20. The issue involved in this ground is directly covered by our finding recorded while deciding ground No. 1 in Interest-tax Appeal Nos. 38 and 39/Del/2001. In those years, the learned Departmental Representative-CIT took a different view and deleted the addition made by the AO. The decision of learned Departmental Representative-CIT in those appeals for asst. yrs. 1996-97 and 1997-98 has been upheld by us. Hence, following the said decision of ours, we delete the addition made by the learned CIT(A) by holding that interest earned on debentures and Government securities is not chargeable to interest-tax. In the consequence, this ground is allowed in favour of assessee.
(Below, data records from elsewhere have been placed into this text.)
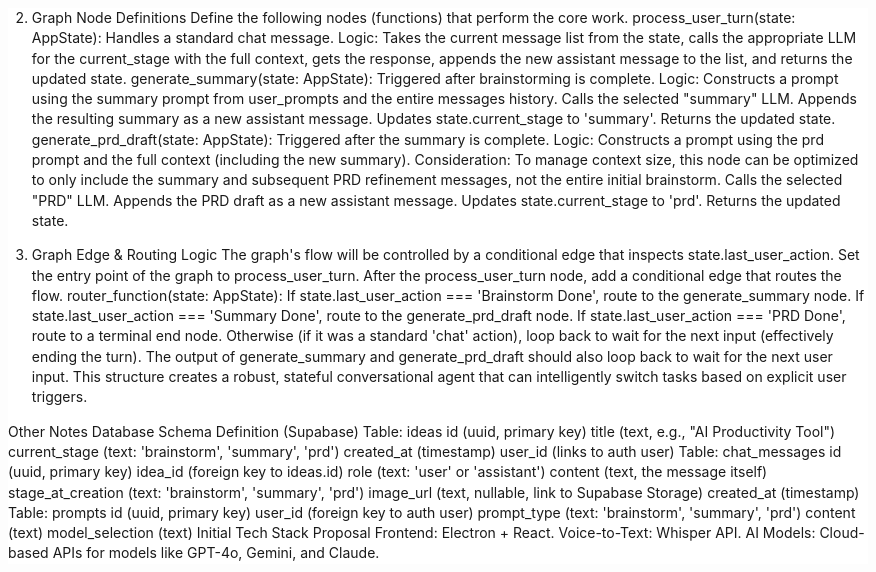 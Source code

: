2. Graph Node Definitions
Define the following nodes (functions) that perform the core work.
process_user_turn(state: AppState): Handles a standard chat message.
Logic: Takes the current message list from the state, calls the appropriate LLM for the current_stage with the full context, gets the response, appends the new assistant message to the list, and returns the updated state.
generate_summary(state: AppState): Triggered after brainstorming is complete.
Logic:
Constructs a prompt using the summary prompt from user_prompts and the entire messages history.
Calls the selected "summary" LLM.
Appends the resulting summary as a new assistant message.
Updates state.current_stage to 'summary'.
Returns the updated state.
generate_prd_draft(state: AppState): Triggered after the summary is complete.
Logic:
Constructs a prompt using the prd prompt and the full context (including the new summary).
Consideration: To manage context size, this node can be optimized to only include the summary and subsequent PRD refinement messages, not the entire initial brainstorm.
Calls the selected "PRD" LLM.
Appends the PRD draft as a new assistant message.
Updates state.current_stage to 'prd'.
Returns the updated state.

3. Graph Edge & Routing Logic
The graph's flow will be controlled by a conditional edge that inspects state.last_user_action.
Set the entry point of the graph to process_user_turn.
After the process_user_turn node, add a conditional edge that routes the flow.
router_function(state: AppState):
If state.last_user_action === 'Brainstorm Done', route to the generate_summary node.
If state.last_user_action === 'Summary Done', route to the generate_prd_draft node.
If state.last_user_action === 'PRD Done', route to a terminal end node.
Otherwise (if it was a standard 'chat' action), loop back to wait for the next input (effectively ending the turn).
The output of generate_summary and generate_prd_draft should also loop back to wait for the next user input.
This structure creates a robust, stateful conversational agent that can intelligently switch tasks based on explicit user triggers.

Other Notes
Database Schema Definition (Supabase)
Table: ideas
id (uuid, primary key)
title (text, e.g., "AI Productivity Tool")
current_stage (text: 'brainstorm', 'summary', 'prd')
created_at (timestamp)
user_id (links to auth user)
Table: chat_messages
id (uuid, primary key)
idea_id (foreign key to ideas.id)
role (text: 'user' or 'assistant')
content (text, the message itself)
stage_at_creation (text: 'brainstorm', 'summary', 'prd')
image_url (text, nullable, link to Supabase Storage)
created_at (timestamp)
Table: prompts
id (uuid, primary key)
user_id (foreign key to auth user)
prompt_type (text: 'brainstorm', 'summary', 'prd')
content (text)
model_selection (text)
Initial Tech Stack Proposal
Frontend: Electron + React.
Voice-to-Text: Whisper API.
AI Models: Cloud-based APIs for models like GPT-4o, Gemini, and Claude. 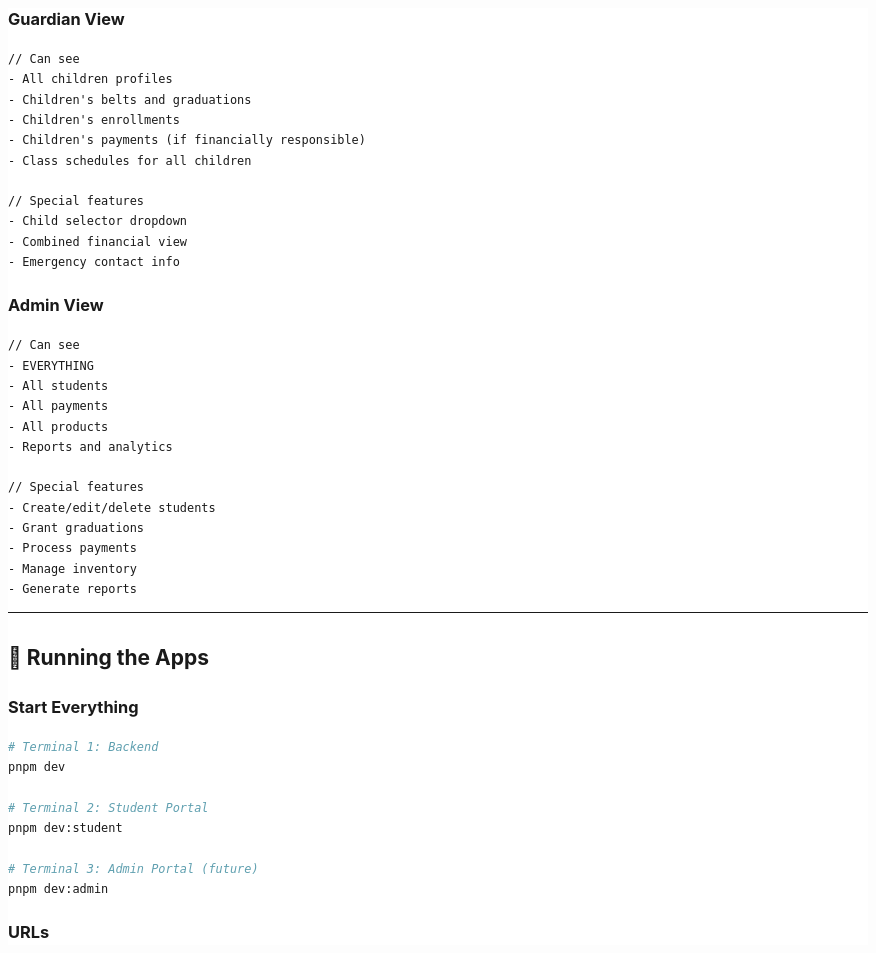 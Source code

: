 ### Guardian View
```tsx
// Can see
- All children profiles
- Children's belts and graduations
- Children's enrollments
- Children's payments (if financially responsible)
- Class schedules for all children

// Special features
- Child selector dropdown
- Combined financial view
- Emergency contact info
```

### Admin View
```tsx
// Can see
- EVERYTHING
- All students
- All payments
- All products
- Reports and analytics

// Special features
- Create/edit/delete students
- Grant graduations
- Process payments
- Manage inventory
- Generate reports
```

---

## 🚀 Running the Apps

### Start Everything

```bash
# Terminal 1: Backend
pnpm dev

# Terminal 2: Student Portal
pnpm dev:student

# Terminal 3: Admin Portal (future)
pnpm dev:admin
```

### URLs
21. Ground No. 3 : This ground runs as under:

That on the facts and circumstances of the case and in law, the learned CIT(A) XV has erred in holding that :
(i) The sum of Rs. 76,46,923 being interest received by the appellant on delayed payments made by customers of lease rentals, hire-purchase instalments etc., is chargeable to interest-tax.
(ii) Interest received by the appellant on overdue instalments arises out of a loan or advance given by the appellant.

22. The very same issue has been dealt by us in assessee's own case for asst. yrs. 1996-97 and 1997-98 rendered in Interest-tax Appeal Nos. 36 and 377 Del/2001 wherein vide our order of even date we have held that the learned CIT(A) was not justified in confirming the order of AO, in charging interest-tax in respect of interest received on delayed payment of lease rent, hire-purchase instalment, etc. The order of the learned CIT(A) is, therefore, set aside and the claim of the assessee is allowed.

23. In the result, all the three appeals preferred by the Revenue are dismissed and the appeal filed by the assessee is allowed.